RECORD SET:
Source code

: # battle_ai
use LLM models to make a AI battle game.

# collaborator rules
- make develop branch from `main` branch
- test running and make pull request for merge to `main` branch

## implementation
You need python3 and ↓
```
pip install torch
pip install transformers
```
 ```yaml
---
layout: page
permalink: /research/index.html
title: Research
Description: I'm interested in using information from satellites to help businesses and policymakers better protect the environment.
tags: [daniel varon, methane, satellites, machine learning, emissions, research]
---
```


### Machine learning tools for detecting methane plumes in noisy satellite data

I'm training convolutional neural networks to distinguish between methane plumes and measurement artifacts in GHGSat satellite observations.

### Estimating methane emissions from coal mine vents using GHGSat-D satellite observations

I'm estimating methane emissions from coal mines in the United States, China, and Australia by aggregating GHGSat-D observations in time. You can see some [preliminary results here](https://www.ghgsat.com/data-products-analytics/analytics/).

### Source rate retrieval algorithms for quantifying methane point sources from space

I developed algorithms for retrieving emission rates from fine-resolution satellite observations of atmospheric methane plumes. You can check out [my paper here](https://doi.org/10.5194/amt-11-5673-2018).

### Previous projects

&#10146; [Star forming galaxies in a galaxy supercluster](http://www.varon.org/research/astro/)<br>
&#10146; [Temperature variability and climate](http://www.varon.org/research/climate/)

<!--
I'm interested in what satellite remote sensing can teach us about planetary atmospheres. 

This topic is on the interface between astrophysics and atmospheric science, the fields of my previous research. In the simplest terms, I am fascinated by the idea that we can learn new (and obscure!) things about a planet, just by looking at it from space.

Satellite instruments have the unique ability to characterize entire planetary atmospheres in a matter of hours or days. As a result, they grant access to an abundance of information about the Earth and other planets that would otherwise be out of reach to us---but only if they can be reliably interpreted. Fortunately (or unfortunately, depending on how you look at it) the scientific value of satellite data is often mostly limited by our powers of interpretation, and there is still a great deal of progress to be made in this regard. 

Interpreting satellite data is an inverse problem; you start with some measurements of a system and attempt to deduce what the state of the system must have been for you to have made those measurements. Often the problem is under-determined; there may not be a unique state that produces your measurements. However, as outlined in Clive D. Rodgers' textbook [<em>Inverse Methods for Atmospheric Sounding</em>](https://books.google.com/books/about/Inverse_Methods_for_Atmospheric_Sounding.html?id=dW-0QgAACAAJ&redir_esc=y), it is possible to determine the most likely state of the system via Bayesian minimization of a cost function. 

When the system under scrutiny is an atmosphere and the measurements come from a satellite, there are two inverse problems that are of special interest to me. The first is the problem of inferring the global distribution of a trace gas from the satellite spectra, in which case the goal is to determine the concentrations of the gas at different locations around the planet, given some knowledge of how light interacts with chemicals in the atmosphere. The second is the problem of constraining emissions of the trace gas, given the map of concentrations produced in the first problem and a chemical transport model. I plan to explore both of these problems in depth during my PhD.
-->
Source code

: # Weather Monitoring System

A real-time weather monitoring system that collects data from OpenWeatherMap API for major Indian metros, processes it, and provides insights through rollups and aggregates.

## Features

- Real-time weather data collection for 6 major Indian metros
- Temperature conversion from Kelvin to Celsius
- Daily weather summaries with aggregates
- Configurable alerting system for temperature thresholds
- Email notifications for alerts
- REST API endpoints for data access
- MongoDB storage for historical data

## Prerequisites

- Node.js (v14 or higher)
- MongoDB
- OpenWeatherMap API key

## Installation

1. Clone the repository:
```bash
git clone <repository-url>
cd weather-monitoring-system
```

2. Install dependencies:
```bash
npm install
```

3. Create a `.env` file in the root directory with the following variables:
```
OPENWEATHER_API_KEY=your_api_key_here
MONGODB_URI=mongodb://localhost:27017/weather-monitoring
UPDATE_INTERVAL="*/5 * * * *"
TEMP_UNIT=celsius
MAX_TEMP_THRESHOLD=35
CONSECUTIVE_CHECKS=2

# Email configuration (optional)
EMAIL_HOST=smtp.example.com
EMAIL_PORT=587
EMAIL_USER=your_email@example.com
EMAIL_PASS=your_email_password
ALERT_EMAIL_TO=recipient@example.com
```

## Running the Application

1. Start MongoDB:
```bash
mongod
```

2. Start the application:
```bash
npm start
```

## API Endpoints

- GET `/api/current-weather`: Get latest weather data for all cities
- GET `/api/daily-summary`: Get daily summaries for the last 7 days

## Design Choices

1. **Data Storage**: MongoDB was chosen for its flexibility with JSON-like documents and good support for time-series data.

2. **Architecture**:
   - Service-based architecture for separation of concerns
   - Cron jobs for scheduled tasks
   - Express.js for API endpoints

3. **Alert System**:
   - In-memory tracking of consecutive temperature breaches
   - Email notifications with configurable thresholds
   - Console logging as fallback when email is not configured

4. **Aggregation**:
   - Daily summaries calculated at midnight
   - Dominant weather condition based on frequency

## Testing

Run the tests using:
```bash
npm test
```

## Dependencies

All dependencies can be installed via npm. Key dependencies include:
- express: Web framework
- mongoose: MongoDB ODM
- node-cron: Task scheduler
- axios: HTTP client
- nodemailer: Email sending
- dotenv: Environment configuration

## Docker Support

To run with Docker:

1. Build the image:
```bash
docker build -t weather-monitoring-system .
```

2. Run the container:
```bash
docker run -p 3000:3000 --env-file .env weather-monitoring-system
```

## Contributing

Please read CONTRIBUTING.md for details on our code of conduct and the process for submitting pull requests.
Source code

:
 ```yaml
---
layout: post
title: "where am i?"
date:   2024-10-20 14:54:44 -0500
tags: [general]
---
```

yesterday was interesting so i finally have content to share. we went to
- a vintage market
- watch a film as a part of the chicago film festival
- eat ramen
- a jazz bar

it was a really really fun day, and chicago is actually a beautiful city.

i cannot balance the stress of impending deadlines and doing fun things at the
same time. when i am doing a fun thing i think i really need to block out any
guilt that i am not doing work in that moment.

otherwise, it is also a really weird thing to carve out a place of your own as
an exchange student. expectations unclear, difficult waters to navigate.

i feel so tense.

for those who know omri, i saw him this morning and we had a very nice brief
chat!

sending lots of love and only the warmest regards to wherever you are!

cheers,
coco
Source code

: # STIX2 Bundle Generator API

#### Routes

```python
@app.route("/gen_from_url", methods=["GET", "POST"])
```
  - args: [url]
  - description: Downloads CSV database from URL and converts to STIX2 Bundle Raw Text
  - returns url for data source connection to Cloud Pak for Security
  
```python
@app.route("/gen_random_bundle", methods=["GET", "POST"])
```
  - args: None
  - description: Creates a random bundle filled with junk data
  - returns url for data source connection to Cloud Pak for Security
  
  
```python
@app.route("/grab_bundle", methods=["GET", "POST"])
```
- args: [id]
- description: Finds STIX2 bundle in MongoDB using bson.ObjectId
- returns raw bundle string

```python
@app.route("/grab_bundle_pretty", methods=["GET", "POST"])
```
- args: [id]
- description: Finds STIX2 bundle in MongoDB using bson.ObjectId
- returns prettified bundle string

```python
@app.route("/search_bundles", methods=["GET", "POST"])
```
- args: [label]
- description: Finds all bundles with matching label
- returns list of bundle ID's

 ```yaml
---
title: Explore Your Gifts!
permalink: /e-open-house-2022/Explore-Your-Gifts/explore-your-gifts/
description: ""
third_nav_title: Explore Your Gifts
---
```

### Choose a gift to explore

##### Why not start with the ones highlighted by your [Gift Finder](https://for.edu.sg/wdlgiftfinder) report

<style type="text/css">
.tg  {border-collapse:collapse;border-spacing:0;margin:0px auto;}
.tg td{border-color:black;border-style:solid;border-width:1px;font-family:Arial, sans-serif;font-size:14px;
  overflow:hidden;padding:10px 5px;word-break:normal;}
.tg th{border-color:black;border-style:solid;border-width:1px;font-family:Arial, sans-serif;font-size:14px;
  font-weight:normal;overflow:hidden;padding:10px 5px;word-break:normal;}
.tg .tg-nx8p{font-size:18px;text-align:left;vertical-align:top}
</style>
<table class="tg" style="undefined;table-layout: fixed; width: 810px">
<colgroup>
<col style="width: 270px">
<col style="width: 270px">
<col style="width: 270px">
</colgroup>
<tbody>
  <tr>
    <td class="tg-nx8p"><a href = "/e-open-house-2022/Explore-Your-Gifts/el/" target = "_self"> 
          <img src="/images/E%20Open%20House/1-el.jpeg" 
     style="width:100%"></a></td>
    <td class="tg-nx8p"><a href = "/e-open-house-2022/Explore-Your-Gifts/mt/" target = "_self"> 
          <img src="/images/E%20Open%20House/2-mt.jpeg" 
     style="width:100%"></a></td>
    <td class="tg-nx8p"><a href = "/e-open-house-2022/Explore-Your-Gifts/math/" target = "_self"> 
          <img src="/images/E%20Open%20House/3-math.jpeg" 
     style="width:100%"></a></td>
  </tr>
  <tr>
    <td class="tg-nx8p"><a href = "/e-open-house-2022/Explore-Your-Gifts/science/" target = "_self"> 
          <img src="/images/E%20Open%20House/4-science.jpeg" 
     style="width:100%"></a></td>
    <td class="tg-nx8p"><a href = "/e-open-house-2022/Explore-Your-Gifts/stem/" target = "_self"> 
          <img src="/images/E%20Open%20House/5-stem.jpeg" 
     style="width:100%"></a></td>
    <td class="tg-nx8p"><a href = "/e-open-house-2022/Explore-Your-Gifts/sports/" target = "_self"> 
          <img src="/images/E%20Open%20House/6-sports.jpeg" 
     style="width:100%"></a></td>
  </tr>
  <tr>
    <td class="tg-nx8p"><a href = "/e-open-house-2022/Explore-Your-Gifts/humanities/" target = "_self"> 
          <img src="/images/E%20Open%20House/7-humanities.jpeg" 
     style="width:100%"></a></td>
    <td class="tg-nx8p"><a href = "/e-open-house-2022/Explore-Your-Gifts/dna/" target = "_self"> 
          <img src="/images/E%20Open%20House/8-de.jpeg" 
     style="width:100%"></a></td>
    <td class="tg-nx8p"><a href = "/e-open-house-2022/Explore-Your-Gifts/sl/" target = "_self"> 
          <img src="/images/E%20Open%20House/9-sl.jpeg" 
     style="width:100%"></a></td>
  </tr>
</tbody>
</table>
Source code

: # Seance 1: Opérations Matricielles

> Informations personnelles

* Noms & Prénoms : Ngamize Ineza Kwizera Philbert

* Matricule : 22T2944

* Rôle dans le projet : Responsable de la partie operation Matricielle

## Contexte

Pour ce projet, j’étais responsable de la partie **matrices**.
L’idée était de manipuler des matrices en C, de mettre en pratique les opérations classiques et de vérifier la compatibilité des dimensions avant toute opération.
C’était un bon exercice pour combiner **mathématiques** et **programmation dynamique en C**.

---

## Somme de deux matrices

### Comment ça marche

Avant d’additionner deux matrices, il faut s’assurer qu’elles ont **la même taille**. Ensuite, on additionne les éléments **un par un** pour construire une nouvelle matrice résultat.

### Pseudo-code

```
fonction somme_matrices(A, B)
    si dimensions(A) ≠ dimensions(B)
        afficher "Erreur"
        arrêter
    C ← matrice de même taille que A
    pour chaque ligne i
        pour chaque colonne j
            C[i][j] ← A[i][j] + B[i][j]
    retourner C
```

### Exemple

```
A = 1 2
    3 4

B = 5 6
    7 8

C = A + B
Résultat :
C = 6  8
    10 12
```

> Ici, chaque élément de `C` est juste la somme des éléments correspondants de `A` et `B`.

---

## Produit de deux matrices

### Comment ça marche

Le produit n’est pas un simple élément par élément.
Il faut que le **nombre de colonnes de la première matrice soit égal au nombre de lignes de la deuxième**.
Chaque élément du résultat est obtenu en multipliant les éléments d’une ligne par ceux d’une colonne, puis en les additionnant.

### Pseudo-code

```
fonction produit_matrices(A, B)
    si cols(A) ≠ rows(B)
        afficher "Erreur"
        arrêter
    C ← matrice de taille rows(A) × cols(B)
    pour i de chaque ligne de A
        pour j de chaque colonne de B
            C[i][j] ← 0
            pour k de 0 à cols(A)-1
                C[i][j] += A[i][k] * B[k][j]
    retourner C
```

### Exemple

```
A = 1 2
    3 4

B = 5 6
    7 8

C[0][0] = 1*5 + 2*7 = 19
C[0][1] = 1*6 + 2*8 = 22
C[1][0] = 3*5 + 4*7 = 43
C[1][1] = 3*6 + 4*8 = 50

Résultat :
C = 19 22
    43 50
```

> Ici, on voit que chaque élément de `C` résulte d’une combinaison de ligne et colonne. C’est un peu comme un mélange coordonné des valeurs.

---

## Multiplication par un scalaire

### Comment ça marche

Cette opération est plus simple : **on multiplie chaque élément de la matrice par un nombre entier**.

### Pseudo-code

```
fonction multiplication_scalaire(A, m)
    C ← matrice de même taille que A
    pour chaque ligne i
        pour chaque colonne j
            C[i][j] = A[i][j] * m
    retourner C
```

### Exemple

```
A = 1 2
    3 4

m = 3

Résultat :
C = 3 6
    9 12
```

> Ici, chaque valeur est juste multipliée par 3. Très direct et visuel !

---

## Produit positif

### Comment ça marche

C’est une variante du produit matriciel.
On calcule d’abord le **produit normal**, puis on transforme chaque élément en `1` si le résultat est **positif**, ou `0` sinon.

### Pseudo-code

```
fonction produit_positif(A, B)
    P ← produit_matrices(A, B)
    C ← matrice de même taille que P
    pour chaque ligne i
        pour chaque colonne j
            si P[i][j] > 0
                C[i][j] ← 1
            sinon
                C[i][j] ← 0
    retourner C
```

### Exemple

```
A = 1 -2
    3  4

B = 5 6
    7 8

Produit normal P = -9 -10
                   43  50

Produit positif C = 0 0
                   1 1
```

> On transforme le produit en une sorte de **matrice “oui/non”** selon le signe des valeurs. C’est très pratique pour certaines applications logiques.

TASK REQUIREMENTS:
Across the material, report every line that has the word "based".

REPLY:
   - Service-based architecture for separation of concerns
   - Dominant weather condition based on frequency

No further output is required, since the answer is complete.